Welcome to Tortoise! 🐢🐢🐢🐢

Before you begin, I **strongly** recommend you turn on a GPU runtime.

There's a reason this is called "Tortoise" - this model takes up to a minute to perform inference for a single sentence on a GPU. Expect waits on the order of hours on a CPU.

## Colab specific setup
mount google drive, install python 3.12

In [None]:
# prompt: mount google drive

from google.colab import drive
drive.mount('/content/drive')


Create new python environment called 'tortoise' and install pytorch

In [None]:
!sudo apt-get update -y
!sudo apt-get install python3.12

In [None]:
!pip install -q condacolab
import condacolab
condacolab.install()

In [None]:
%%bash
conda update -n base -c defaults conda-forge conda
conda create --name tortoise python=3.12 numba inflect
source activate tortoise
conda install pytorch torchvision torchaudio pytorch-cuda=11.7 -c pytorch -c nvidia
conda info --envs
python --version


In [None]:
# @title Clone repo for local use
#Clone a repo and cd into the new directory
content_root = "/content" # @param {"type":"string","placeholder":"content root"}
git_repo='https://github.com/toddlack/tortoise-tts.git'  # @param {"type":"string","placeholder":"git repo url"}
git_branch='dev'  # @param {"type":"string","placeholder":"git branch"}
app_root=git_repo.split('/')[-1].replace('.git', '')
assets_dir=f'{content_root}/{app_root}/assets'
%cd {content_root}
!git clone --single-branch -b {git_branch} {git_repo}
%cd {app_root}


In [None]:
#first follow the instructions in the README.md file under Local Installation
#%pip install -r requirements.txt
!python3 setup.py install

## Main code

In [None]:
# Imports used through the rest of the notebook.
import torch
import torchaudio
import torch.nn as nn
import torch.nn.functional as F

import IPython

from tortoise.api import TextToSpeech
from tortoise.utils.audio import load_audio, load_voice, load_voices

# This will download all the models used by Tortoise from the HF hub.
# tts = TextToSpeech()
# If you want to use deepspeed the pass use_deepspeed=True nearly 2x faster than normal
tts = TextToSpeech(use_deepspeed=True, kv_cache=True)

In [None]:
# @title text and preset

# This is the text that will be spoken.
text = "Joining two modalities results in a surprising increase in generalization! What would happen if we combined them all?"

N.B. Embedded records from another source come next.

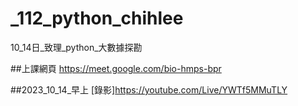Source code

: # _112_python_chihlee
10_14日_致理_python_大數據探勘

##上課網頁
https://meet.google.com/bio-hmps-bpr

##2023_10_14_早上
[錄影]https://youtube.com/Live/YWTf5MMuTLY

# Here's something for the poetically inclined.. (set text=)
"""
Then took the other, as just as fair,
And having perhaps the better claim,
Because it was grassy and wanted wear;
Though as for that the passing there
Had worn them really about the same,"""

# Pick a "preset mode" to determine quality. Options: {"ultra_fast", "fast" (default), "standard", "high_quality"}. See docs in api.py
preset = "ultra_fast"

In [None]:
import ipywidgets as widgets
from IPython.display import display

# Create a list of text input widgets
num_texts = 3  # Number of text inputs in the array
text_inputs = [widgets.Text(placeholder=f'Text {i+1}') for i in range(num_texts)]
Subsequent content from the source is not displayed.